»Hungrig nach dem neuen Saal«
Chefdirigent Michael Sanderling über die Zukunft der Dresdner Philharmonie und des Kulturpalastes
nd: Herr Sanderling, Sie haben voriges Jahr das Amt des Chefdirigenten der Dresdner Philharmonie in dem Wissen übernommen, dass in diese Zeit der Umbau des Kulturpalasts Dresden, des Sitzes der Dresdner Philharmonie, fällt. Fühlen Sie sich mehr als Leidtragender oder als Pionier eines großen Plans?

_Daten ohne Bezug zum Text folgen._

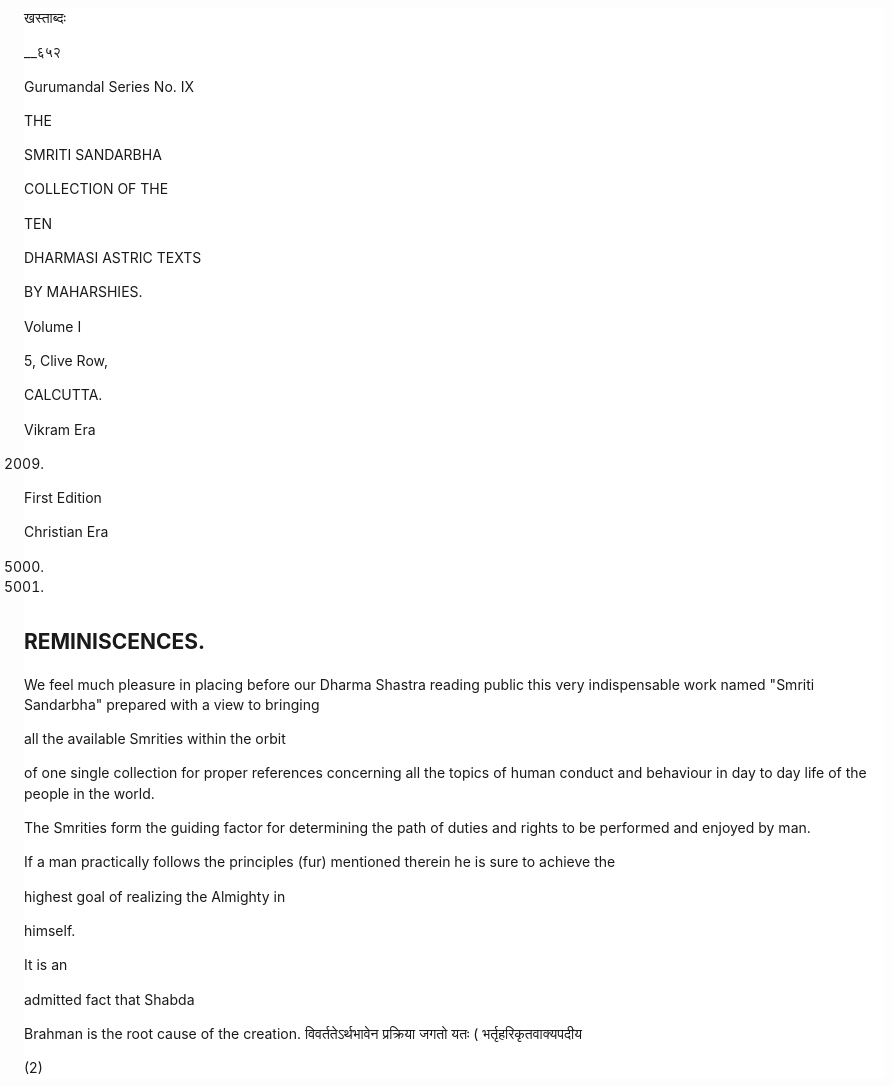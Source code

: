 खस्ताब्दः 

__६५२ 

Gurumandal Series No. IX 

THE 

SMRITI SANDARBHA 

COLLECTION OF THE 

TEN 

DHARMASI ASTRIC TEXTS 

BY MAHARSHIES. 

Volume I 

5, Clive Row, 

CALCUTTA. 

Vikram Era 

2009. 

First Edition 

Christian Era 

5000. 

1952. 

## REMINISCENCES. 

We feel much pleasure in placing before our Dharma Shastra reading public this very indispensable work named "Smriti Sandarbha" prepared with a view to bringing 

all the available Smrities within the orbit 

of one single collection for proper references concerning all the topics of human conduct and behaviour in day to day life of the people in the world. 

The Smrities form the guiding factor for determining the path of duties and rights to be performed and enjoyed by man. 

If a man practically follows the principles (fur) mentioned therein he is sure to achieve the 

highest goal of realizing the Almighty in 

himself. 

It is an 

admitted fact that Shabda 

Brahman is the root cause of the creation. विवर्ततेऽर्थभावेन प्रक्रिया जगतो यतः ( भर्तृहरिकृतवाक्यपदीय 

(2) 
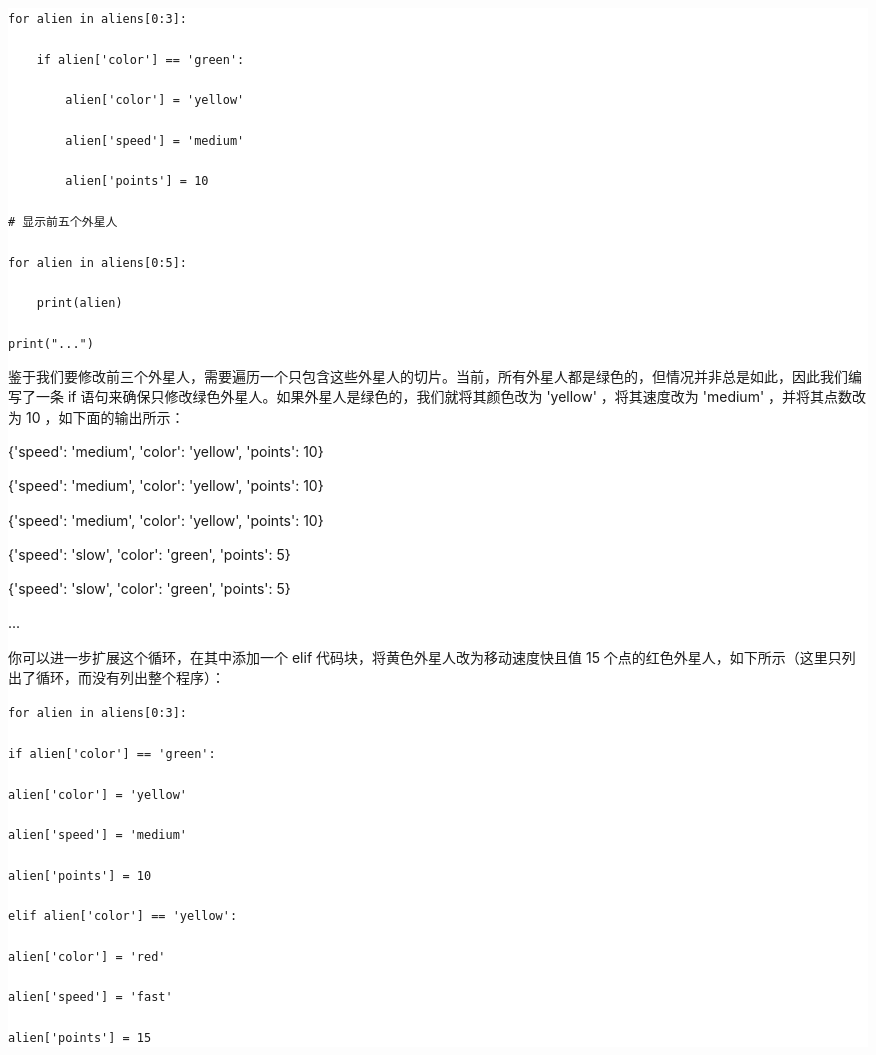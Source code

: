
 ```
for alien in aliens[0:3]:

	if alien['color'] == 'green':

		alien['color'] = 'yellow'

		alien['speed'] = 'medium'

		alien['points'] = 10

# 显示前五个外星人

for alien in aliens[0:5]:

	print(alien)

print("...")
```

鉴于我们要修改前三个外星人，需要遍历一个只包含这些外星人的切片。当前，所有外星人都是绿色的，但情况并非总是如此，因此我们编写了一条 if 语句来确保只修改绿色外星人。如果外星人是绿色的，我们就将其颜色改为 'yellow' ，将其速度改为 'medium' ，并将其点数改为 10 ，如下面的输出所示：


{'speed': 'medium', 'color': 'yellow', 'points': 10}

{'speed': 'medium', 'color': 'yellow', 'points': 10}

{'speed': 'medium', 'color': 'yellow', 'points': 10}

{'speed': 'slow', 'color': 'green', 'points': 5}

{'speed': 'slow', 'color': 'green', 'points': 5}

...

你可以进一步扩展这个循环，在其中添加一个 elif 代码块，将黄色外星人改为移动速度快且值 15 个点的红色外星人，如下所示（这里只列出了循环，而没有列出整个程序）：


```
for alien in aliens[0:3]:

if alien['color'] == 'green':

alien['color'] = 'yellow'

alien['speed'] = 'medium'

alien['points'] = 10

elif alien['color'] == 'yellow':

alien['color'] = 'red'

alien['speed'] = 'fast'

alien['points'] = 15
```
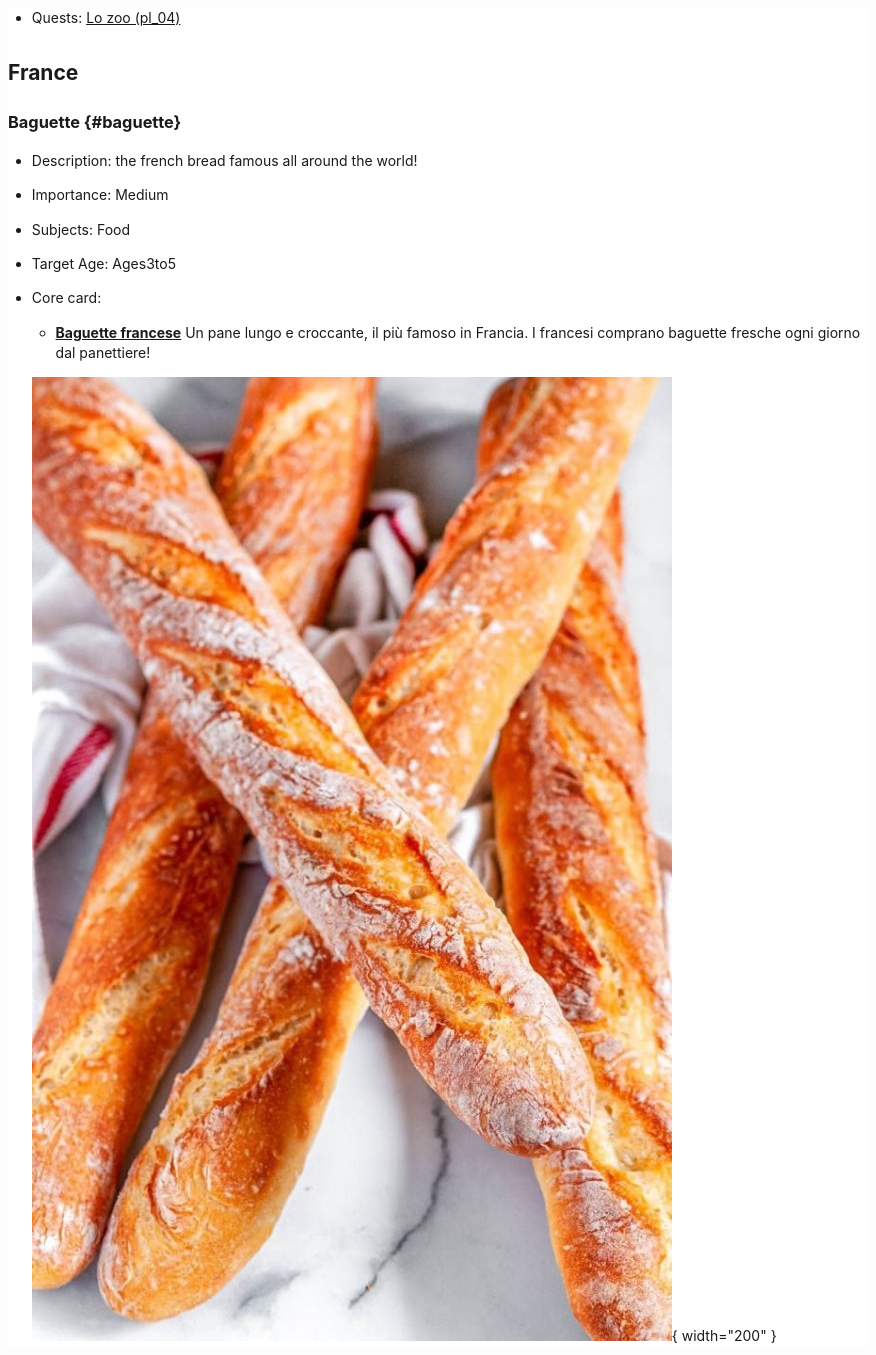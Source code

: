 - Quests: [Lo zoo (pl_04)](../quests/quest/pl_04.md)

## France

### Baguette {#baguette}
- Description: the french bread famous all around the world!  
- Importance: Medium  
- Subjects: Food  
- Target Age: Ages3to5
- Core card:
    - **[Baguette francese](../cards/index.md#food_baguette)**
    Un pane lungo e croccante, il più famoso in Francia. I francesi comprano baguette fresche ogni giorno dal panettiere!

    ![preview food_baguette](../../../assets/img/content/cards/food_baguette.jpg){ width="200" }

Sanderling: Weder noch. Als ich zum Orchester kam, war der Umbau politisch und de facto beschlossen. Ich kannte die Bedingungen der nächsten Jahre und ich bin froh über diese Entscheidung. Das Orchester hat einen seinem Können adäquaten Konzertsaal verdient, um seine Qualität vervollkommnen zu können. Auch Dresden hat einen Saal verdient, den andere Orchester in vergleichbaren Städten längst haben. Auf der internationalen Landkarte wird Dresden endlich ein Punkt sein, um den viele Spitzenorchester keinen Bogen mehr machen.
Was sagen Sie zu der Meinung Christian Thielemanns, des Generalmusikdirektors der Sächsischen Staatskapelle Dresden, der Kulturpalast sei nicht mehr zeitgemäß? Um die Staatskapelle hatte sich ja Widerstand gegen den Umbau formiert. Jene wollten stattdessen ein neues Konzerthaus.
Ich glaube, Christian Thielemann meinte den Festsaal im Kulturpalast, der nicht mehr den Ansprüchen genügt. Gerade diese inneren Werte werden nach dem Umbau allerhöchsten Ansprüchen genügen. Es gab und gibt ein verständliches Interesse vieler Dresdner Musiker - nicht nur der Staatskapelle - an einem neuen Konzerthaus. Aber es hat nachweislich keine Erfolgsaussicht, weil die Finanzierung nicht möglich ist. Wer jetzt noch gegen den Kulturpalast-Umbau votiert, riskiert, dass Dresden nichts mehr hat - überhaupt keinen Konzertsaal. Denn der Palast ist inzwischen geschlossen worden, weil seine Betriebserlaubnis abgelaufen ist. Der Umbau zum Konzertsaal ist die einzig realistische Alternative. Wenn der Freistaat Sachsen seinerzeit gesagt hätte, wir beteiligen uns an einem Konzerthaus, wäre das etwas anderes gewesen. Nun ist es meine Arbeit, allen klarzumachen, dass der neue Konzertsaal der einzige und richtige Weg ist.
Wie gefallen Ihnen die Pläne der Architekten? Welchen Einfluss werden Sie auf die Ausführung haben?
Wir stehen in engem Kontakt mit den Bauleuten, und wir werden regelmäßige Meetings haben. Wenn ich vom Projekt nicht überzeugt wäre, hätte ich das Amt nicht übernommen.
Das Ausweichen auf andere Spielstätten und Probenräume bedeutet Strapazen für die Musiker. Drückt oder hebt das die Stimmung? An anderer Stelle haben Sie gesagt, man müsse das Orchester vor der Gefahr schützen, auseinanderzubrechen. Fühlen Sie sich auch als Sozialarbeiter oder als Seelsorger?
Das Orchester ist sehr hungrig nach dem neuen Saal, und es ist deswegen in der Übergangszeit auch leidensfähig. Sieben Ausweich-Spielorte sind eine Belastung für das Orchester, aber sie sind auch eine große Chance für seine Flexibilisierung. Wir sind in einer Goldgräberstimmung. Wir müssen und wir wollen das Publikum mit der gewohnten Qualität versorgen. Ich freue mich, dass wir im Albertinum Bedingungen schaffen können, die einen wirklichen Ersatz darstellen. Eine Gefahr für das Orchester hätte bestanden, wenn das Projekt Kulturpalast-Umbau wieder gekippt wäre. Das wäre gleichbedeutend mit dem Weg nach unten, der Beginn vom Ende. Gute Musiker würden dann weggehen. Momentan ist alles im Fahrplan, und ich habe großes Vertrauen in diejenigen, die den Umbau auf den Weg gebracht haben.
Wird der berühmte sächsische Klang unter dem Vagabundieren leiden?
Der Klang der Philharmonie hängt nicht allein vom Saal ab. Er wird geübt in vielen Situationen und Spielstätten. Wenn wir auf Gastspiel gehen, haben wir auch die verschiedenartigsten Säle.